## EXERCISE DETAILS
Exactly as written, reproduce the lines from the beginning of the data through the line containing "### HasServiceJourney"; the pictures are not reproduced.

─── DATA LISTING ───

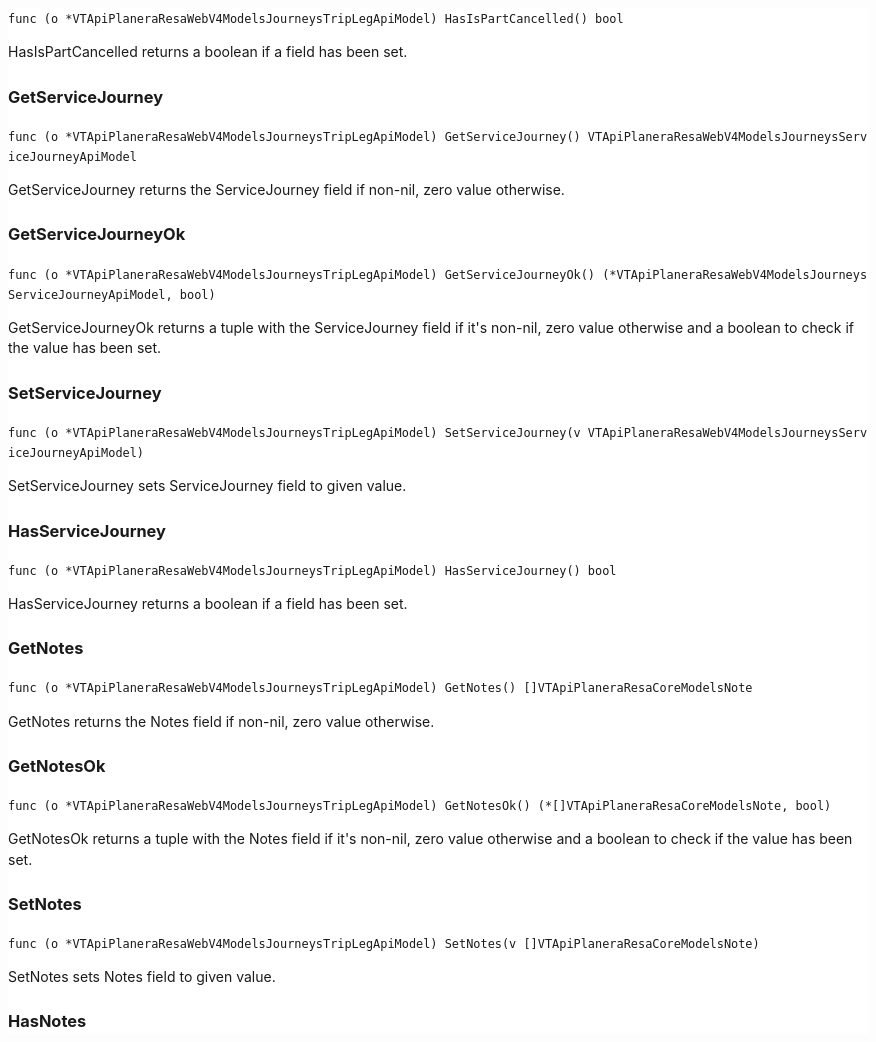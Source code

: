 `func (o *VTApiPlaneraResaWebV4ModelsJourneysTripLegApiModel) HasIsPartCancelled() bool`

HasIsPartCancelled returns a boolean if a field has been set.

### GetServiceJourney

`func (o *VTApiPlaneraResaWebV4ModelsJourneysTripLegApiModel) GetServiceJourney() VTApiPlaneraResaWebV4ModelsJourneysServiceJourneyApiModel`

GetServiceJourney returns the ServiceJourney field if non-nil, zero value otherwise.

### GetServiceJourneyOk

`func (o *VTApiPlaneraResaWebV4ModelsJourneysTripLegApiModel) GetServiceJourneyOk() (*VTApiPlaneraResaWebV4ModelsJourneysServiceJourneyApiModel, bool)`

GetServiceJourneyOk returns a tuple with the ServiceJourney field if it's non-nil, zero value otherwise
and a boolean to check if the value has been set.

### SetServiceJourney

`func (o *VTApiPlaneraResaWebV4ModelsJourneysTripLegApiModel) SetServiceJourney(v VTApiPlaneraResaWebV4ModelsJourneysServiceJourneyApiModel)`

SetServiceJourney sets ServiceJourney field to given value.

### HasServiceJourney

`func (o *VTApiPlaneraResaWebV4ModelsJourneysTripLegApiModel) HasServiceJourney() bool`

HasServiceJourney returns a boolean if a field has been set.

### GetNotes

`func (o *VTApiPlaneraResaWebV4ModelsJourneysTripLegApiModel) GetNotes() []VTApiPlaneraResaCoreModelsNote`

GetNotes returns the Notes field if non-nil, zero value otherwise.

### GetNotesOk

`func (o *VTApiPlaneraResaWebV4ModelsJourneysTripLegApiModel) GetNotesOk() (*[]VTApiPlaneraResaCoreModelsNote, bool)`

GetNotesOk returns a tuple with the Notes field if it's non-nil, zero value otherwise
and a boolean to check if the value has been set.

### SetNotes

`func (o *VTApiPlaneraResaWebV4ModelsJourneysTripLegApiModel) SetNotes(v []VTApiPlaneraResaCoreModelsNote)`

SetNotes sets Notes field to given value.

### HasNotes
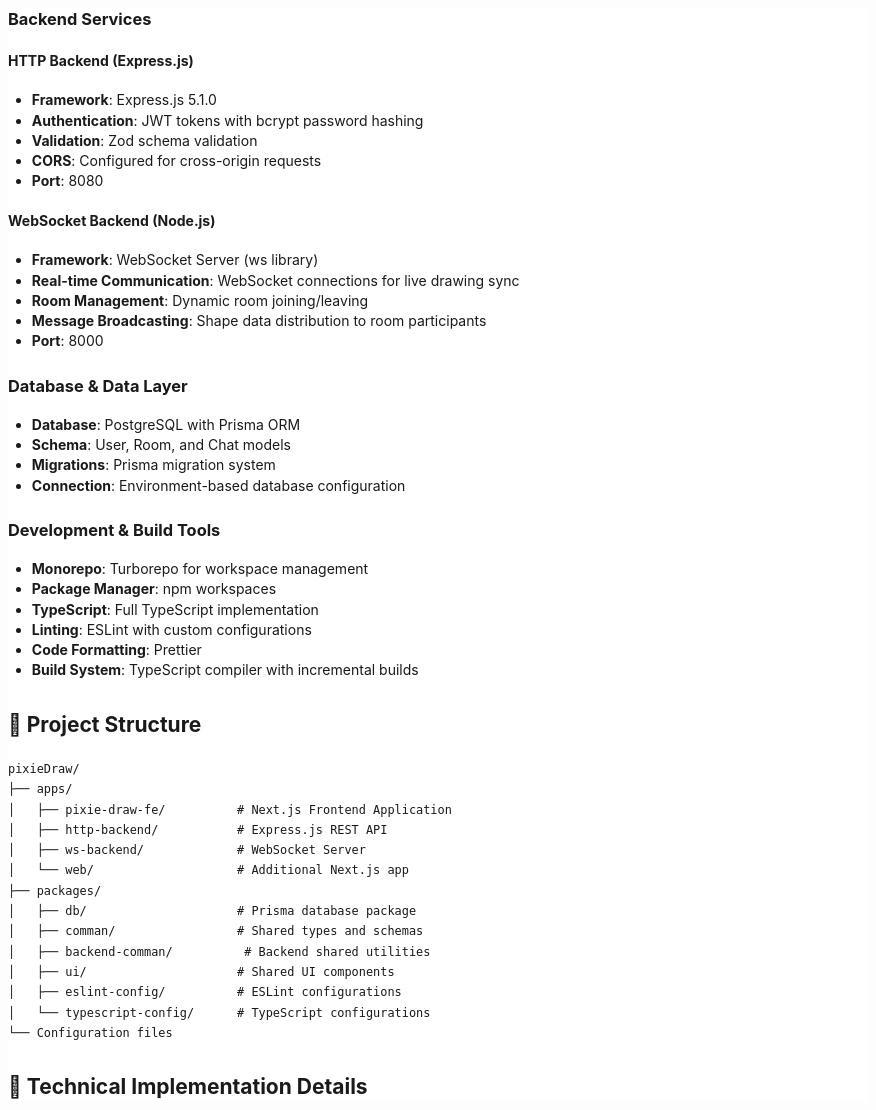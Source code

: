 ### Backend Services

#### HTTP Backend (Express.js)
- **Framework**: Express.js 5.1.0
- **Authentication**: JWT tokens with bcrypt password hashing
- **Validation**: Zod schema validation
- **CORS**: Configured for cross-origin requests
- **Port**: 8080

#### WebSocket Backend (Node.js)
- **Framework**: WebSocket Server (ws library)
- **Real-time Communication**: WebSocket connections for live drawing sync
- **Room Management**: Dynamic room joining/leaving
- **Message Broadcasting**: Shape data distribution to room participants
- **Port**: 8000

### Database & Data Layer
- **Database**: PostgreSQL with Prisma ORM
- **Schema**: User, Room, and Chat models
- **Migrations**: Prisma migration system
- **Connection**: Environment-based database configuration

### Development & Build Tools
- **Monorepo**: Turborepo for workspace management
- **Package Manager**: npm workspaces
- **TypeScript**: Full TypeScript implementation
- **Linting**: ESLint with custom configurations
- **Code Formatting**: Prettier
- **Build System**: TypeScript compiler with incremental builds

## 📁 Project Structure

```
pixieDraw/
├── apps/
│   ├── pixie-draw-fe/          # Next.js Frontend Application
│   ├── http-backend/           # Express.js REST API
│   ├── ws-backend/             # WebSocket Server
│   └── web/                    # Additional Next.js app
├── packages/
│   ├── db/                     # Prisma database package
│   ├── comman/                 # Shared types and schemas
│   ├── backend-comman/          # Backend shared utilities
│   ├── ui/                     # Shared UI components
│   ├── eslint-config/          # ESLint configurations
│   └── typescript-config/      # TypeScript configurations
└── Configuration files
```

## 🔧 Technical Implementation Details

───

## SOLUTION TO THE PROBLEM
Source code

: `func (o *VTApiPlaneraResaWebV4ModelsJourneysTripLegApiModel) HasIsPartCancelled() bool`

HasIsPartCancelled returns a boolean if a field has been set.

### GetServiceJourney

`func (o *VTApiPlaneraResaWebV4ModelsJourneysTripLegApiModel) GetServiceJourney() VTApiPlaneraResaWebV4ModelsJourneysServiceJourneyApiModel`

GetServiceJourney returns the ServiceJourney field if non-nil, zero value otherwise.

### GetServiceJourneyOk

`func (o *VTApiPlaneraResaWebV4ModelsJourneysTripLegApiModel) GetServiceJourneyOk() (*VTApiPlaneraResaWebV4ModelsJourneysServiceJourneyApiModel, bool)`

GetServiceJourneyOk returns a tuple with the ServiceJourney field if it's non-nil, zero value otherwise
and a boolean to check if the value has been set.

### SetServiceJourney

`func (o *VTApiPlaneraResaWebV4ModelsJourneysTripLegApiModel) SetServiceJourney(v VTApiPlaneraResaWebV4ModelsJourneysServiceJourneyApiModel)`

SetServiceJourney sets ServiceJourney field to given value.

### HasServiceJourney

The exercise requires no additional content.